Sunday, July 21, 2013

Aggregation: database vs GAMS

The following aggregation code in GAMS aggregates PRODUCTION and AREA HARVESTED from a relatively large data set from FAO (2.2 million records). Afterwards we recalculate YIELDS, as aggregating yields can not be done in the same way as PRODUCTION and AREA (this also famously occurs when aggregating prices: first do volume and value and then recalculate prices).


*-------------------------------------------
* Aggregation
*-------------------------------------------

set
   y(year)
/1990*2000/
   aggr_type(type)
'these quantities are aggregated directly' /
         
'Area Harvested'             Ha
         
'Production Quantity'
        Tonnes
   
/

;
parameter AggrCropData(cropgroup,region,y,type);

AggrCropData(cropgroup,region,y,aggr_type) =
    
sum
((cropmap(crop,cropgroup),regionmap(country, region),unit,flag),
             cropdata(country,crop,aggr_type,y,unit,flag));


*-------------------------------------------

* Recalculate Yield (Hg/Ha)
*-------------------------------------------

AggrCropData(cropgroup,region,y,
'Yield')$AggrCropData(cropgroup,region,y,'Area Harvested') =
    1e5*AggrCropData(cropgroup,region,y,
'Production Quantity'
) /
      AggrCropData(cropgroup,region,y,
'Area Harvested'
)

See also: http://yetanothermathprogrammingconsultant.blogspot.com/2013/05/large-scale-aggregation-example.html.

Of course we can also do this in SQL:

---

--- Aggregation

---

use aggregation;

 

---

--- if target table exists, drop it

---

IF EXISTS (SELECT * FROM sys.objects  WHERE object_id = OBJECT_ID('[dbo].[AggregatedData]') AND type='U')

DROP TABLE AggregatedData;

 

---

--- Step 1:

--- Aggregate Area and Production

---

 

SELECT C.CropGroup, R.Region, A.Element, A.[Year], Sum(A.Value) AS [Value]

INTO AggregatedData

FROM Production_Crops_E_All_Data AS A,

     cropmap AS C,

     regionmap AS R

WHERE

     A.Element In ('Area Harvested','Production Quantity') And

     A.[Year]>='1990' And A.[Year]<='2000' And

     A.Country=R.Country And

     A.Item=C.Crop

GROUP BY C.CropGroup, R.Region, A.Element, A.[Year];

 

 

---

--- Step 2:

--- Recalculate Yield

---

INSERT INTO AggregatedData ( CropGroup, Region, Element, [Year], [Value] )

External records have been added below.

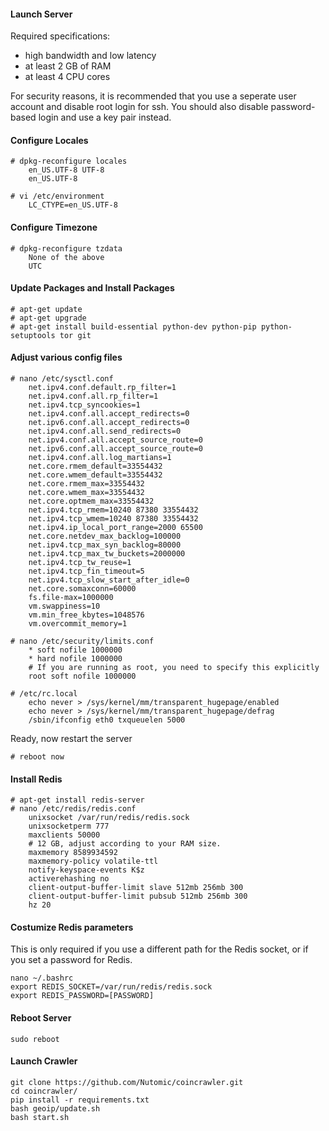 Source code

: #### Launch Server

Required specifications:
- high bandwidth and low latency
- at least 2 GB of RAM
- at least 4 CPU cores

For security reasons, it is recommended that you use a seperate user account
and disable root login for ssh. You should also disable password-based login
and use a key pair instead.

#### Configure Locales

    # dpkg-reconfigure locales
        en_US.UTF-8 UTF-8
        en_US.UTF-8

    # vi /etc/environment
        LC_CTYPE=en_US.UTF-8

#### Configure Timezone

    # dpkg-reconfigure tzdata
        None of the above
        UTC

#### Update Packages and Install Packages

    # apt-get update
    # apt-get upgrade
    # apt-get install build-essential python-dev python-pip python-setuptools tor git

#### Adjust various config files

    # nano /etc/sysctl.conf
        net.ipv4.conf.default.rp_filter=1
        net.ipv4.conf.all.rp_filter=1
        net.ipv4.tcp_syncookies=1
        net.ipv4.conf.all.accept_redirects=0
        net.ipv6.conf.all.accept_redirects=0
        net.ipv4.conf.all.send_redirects=0
        net.ipv4.conf.all.accept_source_route=0
        net.ipv6.conf.all.accept_source_route=0
        net.ipv4.conf.all.log_martians=1
        net.core.rmem_default=33554432
        net.core.wmem_default=33554432
        net.core.rmem_max=33554432
        net.core.wmem_max=33554432
        net.core.optmem_max=33554432
        net.ipv4.tcp_rmem=10240 87380 33554432
        net.ipv4.tcp_wmem=10240 87380 33554432
        net.ipv4.ip_local_port_range=2000 65500
        net.core.netdev_max_backlog=100000
        net.ipv4.tcp_max_syn_backlog=80000
        net.ipv4.tcp_max_tw_buckets=2000000
        net.ipv4.tcp_tw_reuse=1
        net.ipv4.tcp_fin_timeout=5
        net.ipv4.tcp_slow_start_after_idle=0
        net.core.somaxconn=60000
        fs.file-max=1000000
        vm.swappiness=10
        vm.min_free_kbytes=1048576
        vm.overcommit_memory=1
        
    # nano /etc/security/limits.conf
        * soft nofile 1000000
        * hard nofile 1000000
        # If you are running as root, you need to specify this explicitly
        root soft nofile 1000000
    
    # /etc/rc.local
        echo never > /sys/kernel/mm/transparent_hugepage/enabled
        echo never > /sys/kernel/mm/transparent_hugepage/defrag
        /sbin/ifconfig eth0 txqueuelen 5000

Ready, now restart the server

    # reboot now

#### Install Redis

    # apt-get install redis-server
    # nano /etc/redis/redis.conf
        unixsocket /var/run/redis/redis.sock
        unixsocketperm 777
        maxclients 50000
        # 12 GB, adjust according to your RAM size.
        maxmemory 8589934592
        maxmemory-policy volatile-ttl
        notify-keyspace-events K$z
        activerehashing no
        client-output-buffer-limit slave 512mb 256mb 300
        client-output-buffer-limit pubsub 512mb 256mb 300
        hz 20
        

#### Costumize Redis parameters

This is only required if you use a different path for the Redis socket, or if you set a password for Redis.

    nano ~/.bashrc
    export REDIS_SOCKET=/var/run/redis/redis.sock
    export REDIS_PASSWORD=[PASSWORD]

#### Reboot Server

    sudo reboot

#### Launch Crawler

    git clone https://github.com/Nutomic/coincrawler.git
    cd coincrawler/
    pip install -r requirements.txt
    bash geoip/update.sh
    bash start.sh
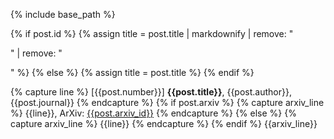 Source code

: {% include base_path %}

{% if post.id %}
  {% assign title = post.title | markdownify | remove: "<p>" | remove: "</p>" %}
{% else %}
    {% assign title = post.title %}
{% endif %}

{% capture line %}
[{{post.number}}] **{{post.title}}**, {{post.author}}, {{post.journal}}
{% endcapture %}
{% if post.arxiv %}
  {% capture arxiv_line %}
  {{line}}, ArXiv: [{{post.arxiv_id}}]({{post.arxiv_link}})
  {% endcapture %}
{% else %}
  {% capture arxiv_line %}
  {{line}}
  {% endcapture %}
{% endif %}
{{arxiv_line}}
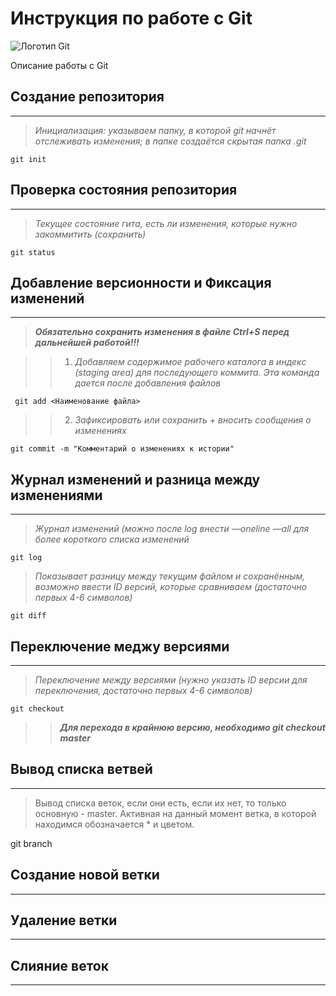 # Инструкция по работе с Git

![Логотип Git](git_logo.jpeg)

Описание работы с Git

## Создание репозитория
____

> *Инициализация: указываем папку, в которой git начнёт отслеживать изменения; в папке создаётся скрытая папка .git*

    git init

## Проверка состояния репозитория
_____

> *Текущее состояние гита, есть ли изменения, которые нужно закоммитить (сохранить)*

    git status


## Добавление версионности и Фиксация изменений
___

>___Обязательно сохранить изменения в файле Ctrl+S перед дальнейшей работой!!!___

>>1. *Добавляем содержимое рабочего каталога в индекс (staging area) для последующего коммита. Эта команда дается после добавления файлов*

     git add <Наименование файла>

>>2. *Зафиксировать или сохранить + вносить сообщения о изменениях*

    git commit -m "Комментарий о изменениях к истории"

## Журнал изменений и разница между изменениями
___

> *Журнал изменений (можно после log внести  —oneline —all для более короткого списка изменений*

    git log

> *Показывает разницу между текущим файлом и сохранённым, возможно ввести ID версий, которые сравниваем (достаточно первых 4-6 символов)*

    git diff

## Переключение меджу версиями
___

> *Переключение между версиями (нужнo указать ID версии для переключения, достаточно первых 4-6 символов)*

    git checkout

>> ***Для перехода в крайнюю версию, необходимо git checkout master***

## Вывод списка ветвей
---
> Вывод списка веток, если они есть, если их нет, то только основную - master. Активная на данный момент ветка, в которой находимся обозначается * и цветом.

   git branch

## Создание новой ветки
---

## Удаление ветки
---

## Слияние веток
---

 

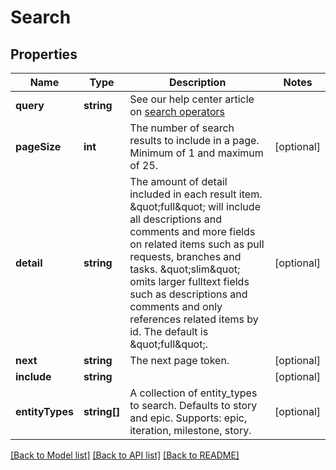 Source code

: # Search

## Properties
Name | Type | Description | Notes
------------ | ------------- | ------------- | -------------
**query** | **string** | See our help center article on [search operators](https://help.shortcut.com/hc/en-us/articles/360000046646-Search-Operators) | 
**pageSize** | **int** | The number of search results to include in a page. Minimum of 1 and maximum of 25. | [optional] 
**detail** | **string** | The amount of detail included in each result item.    \&quot;full\&quot; will include all descriptions and comments and more fields on    related items such as pull requests, branches and tasks.    \&quot;slim\&quot; omits larger fulltext fields such as descriptions and comments    and only references related items by id.    The default is \&quot;full\&quot;. | [optional] 
**next** | **string** | The next page token. | [optional] 
**include** | **string** |  | [optional] 
**entityTypes** | **string[]** | A collection of entity_types to search. Defaults to story and epic. Supports: epic, iteration, milestone, story. | [optional] 

[[Back to Model list]](../../README.md#documentation-for-models) [[Back to API list]](../../README.md#documentation-for-api-endpoints) [[Back to README]](../../README.md)

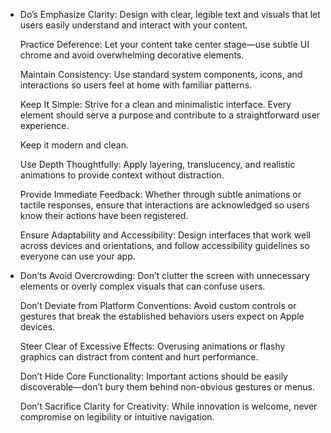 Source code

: - Do’s
  Emphasize Clarity:
  Design with clear, legible text and visuals that let users easily understand and interact with your content.

  Practice Deference:
  Let your content take center stage—use subtle UI chrome and avoid overwhelming decorative elements.

  Maintain Consistency:
  Use standard system components, icons, and interactions so users feel at home with familiar patterns.

  Keep It Simple:
  Strive for a clean and minimalistic interface. Every element should serve a purpose and contribute to a straightforward user experience.

  Keep it modern and clean.

  Use Depth Thoughtfully:
  Apply layering, translucency, and realistic animations to provide context without distraction.

  Provide Immediate Feedback:
  Whether through subtle animations or tactile responses, ensure that interactions are acknowledged so users know their actions have been registered.

  Ensure Adaptability and Accessibility:
  Design interfaces that work well across devices and orientations, and follow accessibility guidelines so everyone can use your app.

- Don’ts
  Avoid Overcrowding:
  Don’t clutter the screen with unnecessary elements or overly complex visuals that can confuse users.

  Don’t Deviate from Platform Conventions:
  Avoid custom controls or gestures that break the established behaviors users expect on Apple devices.

  Steer Clear of Excessive Effects:
  Overusing animations or flashy graphics can distract from content and hurt performance.

  Don’t Hide Core Functionality:
  Important actions should be easily discoverable—don’t bury them behind non-obvious gestures or menus.

  Don’t Sacrifice Clarity for Creativity:
  While innovation is welcome, never compromise on legibility or intuitive navigation.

SELECT A.CropGroup, A.Region, 'Yield', A.[Year], 1.0e5*A.[Value]/B.[Value]

FROM AggregatedData AS A,

     AggregatedData AS B

WHERE

     A.CropGroup = B.CropGroup AND

     A.Region = B.Region AND

     A.[Year] = B.[Year] AND

     A.Element = 'Production Quantity' AND

     B.Element = 'Area Harvested' AND

     B.Value > 0;

 

Interesting to see how well SQL server is doing compared to GAMS. Here are timings in seconds:

  Step1 Step2
GAMS 1.4 0.08
MS Access 5.4 0.04
SQL Server 1.4 0.06